-- TO DO --
Copy out each entry below verbatim, skipping the images.

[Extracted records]
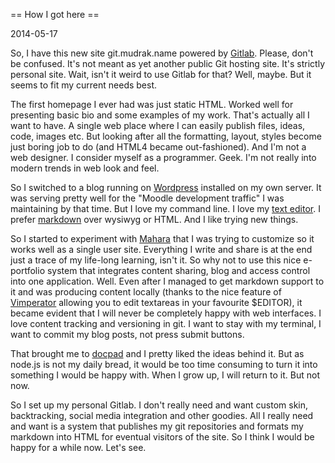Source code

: == How I got here ==

2014-05-17

So, I have this new site git.mudrak.name powered by
[Gitlab](https://www.gitlab.com/). Please, don't be confused. It's not meant as
yet another public Git hosting site. It's strictly personal site. Wait, isn't
it weird to use Gitlab for that? Well, maybe. But it seems to fit my current
needs best.

The first homepage I ever had was just static HTML. Worked well for presenting
basic bio and some examples of my work. That's actually all I want to have. A
single web place where I can easily publish files, ideas, code, images etc. But
looking after all the formatting, layout, styles become just boring job to do
(and HTML4 became out-fashioned). And I'm not a web designer. I consider myself
as a programmer. Geek. I'm not really into modern trends in web look and feel.

So I switched to a blog running on [Wordpress](http://wordpress.org/) installed
on my own server. It was serving pretty well for the "Moodle development
traffic" I was maintaining by that time. But I love my command line. I love my
[text editor](http://www.vim.org/). I prefer
[markdown](http://daringfireball.net/projects/markdown/) over wysiwyg or HTML.
And I like trying new things.

So I started to experiment with [Mahara](https://mahara.org/) that I was trying
to customize so it works well as a single user site. Everything I write and
share is at the end just a trace of my life-long learning, isn't it. So why not
to use this nice e-portfolio system that integrates content sharing, blog and
access control into one application. Well. Even after I managed to get markdown
support to it and was producing content locally (thanks to the nice feature of
[Vimperator](http://www.vimperator.org/vimperator) allowing you to edit
textareas in your favourite $EDITOR), it became evident that I will never be
completely happy with web interfaces. I love content tracking and versioning in
git. I want to stay with my terminal, I want to commit my blog posts, not press
submit buttons.

That brought me to [docpad](http://docpad.org/) and I pretty liked the ideas
behind it. But as node.js is not my daily bread, it would be too time consuming
to turn it into something I would be happy with. When I grow up, I will return
to it. But not now.

So I set up my personal Gitlab. I don't really need and want custom skin,
backtracking, social media integration and other goodies. All I really need and
want is a system that publishes my git repositories and formats my markdown
into HTML for eventual visitors of the site. So I think I would be happy for a
while now. Let's see.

-- RESULT BELOW --
Source code

: == How I got here ==

2014-05-17

So, I have this new site git.mudrak.name powered by
[Gitlab](https://www.gitlab.com/). Please, don't be confused. It's not meant as
yet another public Git hosting site. It's strictly personal site. Wait, isn't
it weird to use Gitlab for that? Well, maybe. But it seems to fit my current
needs best.

The first homepage I ever had was just static HTML. Worked well for presenting
basic bio and some examples of my work. That's actually all I want to have. A
single web place where I can easily publish files, ideas, code, images etc. But
looking after all the formatting, layout, styles become just boring job to do
(and HTML4 became out-fashioned). And I'm not a web designer. I consider myself
as a programmer. Geek. I'm not really into modern trends in web look and feel.

So I switched to a blog running on [Wordpress](http://wordpress.org/) installed
on my own server. It was serving pretty well for the "Moodle development
traffic" I was maintaining by that time. But I love my command line. I love my
[text editor](http://www.vim.org/). I prefer
[markdown](http://daringfireball.net/projects/markdown/) over wysiwyg or HTML.
And I like trying new things.

So I started to experiment with [Mahara](https://mahara.org/) that I was trying
to customize so it works well as a single user site. Everything I write and
share is at the end just a trace of my life-long learning, isn't it. So why not
to use this nice e-portfolio system that integrates content sharing, blog and
access control into one application. Well. Even after I managed to get markdown
support to it and was producing content locally (thanks to the nice feature of
[Vimperator](http://www.vimperator.org/vimperator) allowing you to edit
textareas in your favourite $EDITOR), it became evident that I will never be
completely happy with web interfaces. I love content tracking and versioning in
git. I want to stay with my terminal, I want to commit my blog posts, not press
submit buttons.

That brought me to [docpad](http://docpad.org/) and I pretty liked the ideas
behind it. But as node.js is not my daily bread, it would be too time consuming
to turn it into something I would be happy with. When I grow up, I will return
to it. But not now.

So I set up my personal Gitlab. I don't really need and want custom skin,
backtracking, social media integration and other goodies. All I really need and
want is a system that publishes my git repositories and formats my markdown
into HTML for eventual visitors of the site. So I think I would be happy for a
while now. Let's see.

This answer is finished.